RIPPER | R3 | McNemar | ||||
dataset | unord. | ratio | ordered | ratio | test | |
abalone | 81.64 | 0.911 | 81.18 | 0.916 | 74.34 | ++ |
car | 5.79 | 0.390 | 12.15 | 0.186 | 2.26 | ++ |
glass | 35.51 | 0.724 | 34.58 | 0.743 | 25.70 | ++ |
image | 4.15 | 0.823 | 4.29 | 0.808 | 3.46 | + |
lr spectrometer | 64.22 | 0.827 | 61.39 | 0.865 | 53.11 | ++ |
optical | 7.79 | 0.479 | 9.48 | 0.394 | 3.74 | ++ |
page-blocks | 2.85 | 0.968 | 3.38 | 0.816 | 2.76 | ++ |
sat | 13.18 | 0.785 | 13.04 | 0.794 | 10.35 | ++ |
solar flares (c) | 15.91 | 0.991 | 15.91 | 0.991 | 15.77 | = |
solar flares (m) | 4.90 | 1.029 | 5.47 | 0.921 | 5.04 | = |
soybean | 8.79 | 0.717 | 8.79 | 0.717 | 6.30 | ++ |
thyroid (hyper) | 1.25 | 0.893 | 1.49 | 0.749 | 1.11 | + |
thyroid (hypo) | 0.64 | 0.833 | 0.56 | 0.955 | 0.53 | = |
thyroid (repl.) | 1.17 | 0.863 | 0.98 | 1.026 | 1.01 | = |
vehicle | 28.25 | 1.029 | 30.38 | 0.957 | 29.08 | = |
vowel | 30.50 | 0.633 | 27.07 | 0.690 | 18.69 | ++ |
yeast | 44.00 | 0.949 | 42.39 | 0.986 | 41.78 | = |
average | 0.787 | 0.747 | ||||
abalone | 81.03 | 0.901 | 82.18 | 0.888 | 72.99 | ++ |
covertype | 35.37 | 0.939 | 38.50 | 0.862 | 33.20 | ++ |
letter | 15.22 | 0.516 | 15.75 | 0.498 | 7.85 | ++ |
sat | 14.25 | 0.782 | 17.05 | 0.654 | 11.15 | ++ |
shuttle | 0.03 | 0.667 | 0.06 | 0.375 | 0.02 | = |
vowel | 64.94 | 0.823 | 53.25 | 1.004 | 53.46 | = |
Table 1 shows the 20 datasets we used in this study.
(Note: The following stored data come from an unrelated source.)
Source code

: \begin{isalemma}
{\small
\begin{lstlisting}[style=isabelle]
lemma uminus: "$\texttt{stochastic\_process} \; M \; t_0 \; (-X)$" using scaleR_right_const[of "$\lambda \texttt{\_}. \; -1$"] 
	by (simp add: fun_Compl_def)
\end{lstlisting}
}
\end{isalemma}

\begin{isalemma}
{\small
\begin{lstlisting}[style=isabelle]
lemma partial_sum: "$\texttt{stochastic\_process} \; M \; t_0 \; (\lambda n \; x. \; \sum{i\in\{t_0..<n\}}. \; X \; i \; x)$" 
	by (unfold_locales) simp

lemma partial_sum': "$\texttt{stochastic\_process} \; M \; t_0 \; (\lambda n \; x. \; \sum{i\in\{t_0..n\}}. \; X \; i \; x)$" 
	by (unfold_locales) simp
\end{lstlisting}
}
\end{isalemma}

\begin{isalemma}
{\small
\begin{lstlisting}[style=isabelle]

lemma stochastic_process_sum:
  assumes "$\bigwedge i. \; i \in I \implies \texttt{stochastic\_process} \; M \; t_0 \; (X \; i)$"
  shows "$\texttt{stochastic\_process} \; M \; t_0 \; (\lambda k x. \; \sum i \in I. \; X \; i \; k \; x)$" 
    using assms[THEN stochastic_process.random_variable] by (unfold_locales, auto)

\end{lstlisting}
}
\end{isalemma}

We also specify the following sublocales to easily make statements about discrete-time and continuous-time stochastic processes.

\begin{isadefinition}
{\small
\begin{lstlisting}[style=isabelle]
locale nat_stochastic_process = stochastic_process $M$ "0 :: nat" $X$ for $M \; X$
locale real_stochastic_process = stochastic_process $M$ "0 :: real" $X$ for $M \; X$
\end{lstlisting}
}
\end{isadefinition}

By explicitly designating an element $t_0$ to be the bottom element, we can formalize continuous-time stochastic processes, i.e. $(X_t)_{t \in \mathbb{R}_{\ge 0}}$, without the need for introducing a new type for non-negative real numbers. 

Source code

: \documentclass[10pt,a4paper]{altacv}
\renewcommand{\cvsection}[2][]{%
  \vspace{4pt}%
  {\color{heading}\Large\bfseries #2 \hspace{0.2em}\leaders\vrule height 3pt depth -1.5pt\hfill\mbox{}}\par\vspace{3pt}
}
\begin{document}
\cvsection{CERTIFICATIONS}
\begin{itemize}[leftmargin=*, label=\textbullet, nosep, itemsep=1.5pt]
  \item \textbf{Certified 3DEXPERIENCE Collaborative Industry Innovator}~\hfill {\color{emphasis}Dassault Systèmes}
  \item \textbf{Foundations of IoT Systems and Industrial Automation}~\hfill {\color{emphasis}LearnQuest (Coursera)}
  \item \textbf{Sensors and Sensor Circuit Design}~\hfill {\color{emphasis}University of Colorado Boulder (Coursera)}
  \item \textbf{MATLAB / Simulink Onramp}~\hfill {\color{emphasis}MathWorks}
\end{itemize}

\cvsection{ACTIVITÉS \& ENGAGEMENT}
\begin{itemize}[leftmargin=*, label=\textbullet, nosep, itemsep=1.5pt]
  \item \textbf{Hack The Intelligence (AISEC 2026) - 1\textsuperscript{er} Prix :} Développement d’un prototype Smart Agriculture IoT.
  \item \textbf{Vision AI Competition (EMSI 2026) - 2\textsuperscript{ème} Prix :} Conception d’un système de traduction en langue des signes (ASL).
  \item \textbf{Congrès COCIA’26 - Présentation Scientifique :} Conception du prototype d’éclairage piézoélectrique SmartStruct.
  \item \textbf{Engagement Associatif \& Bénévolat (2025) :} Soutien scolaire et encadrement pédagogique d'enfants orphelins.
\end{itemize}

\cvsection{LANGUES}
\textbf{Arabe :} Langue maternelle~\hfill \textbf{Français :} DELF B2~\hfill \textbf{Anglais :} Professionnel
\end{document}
They were chosen arbitrarily among datasets with 4 classes available at the UCI repository (Blake and Merz, 1998).4 The implementation of the algorithm was developed independently and not tuned on these datasets. On the six sets with a dedicated test set, we report the error rate on these test sets. On the other 14 sets, we estimated the error rate using paired, stratified 10-fold cross-validations. For abalone, sat and vowel we performed both a test set evaluation and a cross-validation.5
Table 2 shows the accuracies of RIPPER (unordered and ordered) and R3 on the selected datasets. On half of the 20 experiments (not counting the cross-validated trials of the three sets the re-appear at the bottom), R3 is significantly better (p > 0.99 on a McNemar test6) than RIPPER's default mode (ordered binarization). There were only two experiments (thyroid (repl.) and the test-set version of vowel), where R3 is worse than RIPPER, both differences being insignificant. On the 17 cross-validated problems, R3 reduces the average error to 75% of the error of RIPPER's error.7 The comparison to unordered RIPPER is similar (the significance levels for this case are not shown).
We can safely conclude that round robin binarization may result in significant improvements over ordered or unordered binarization without having a high risk of decreasing performance.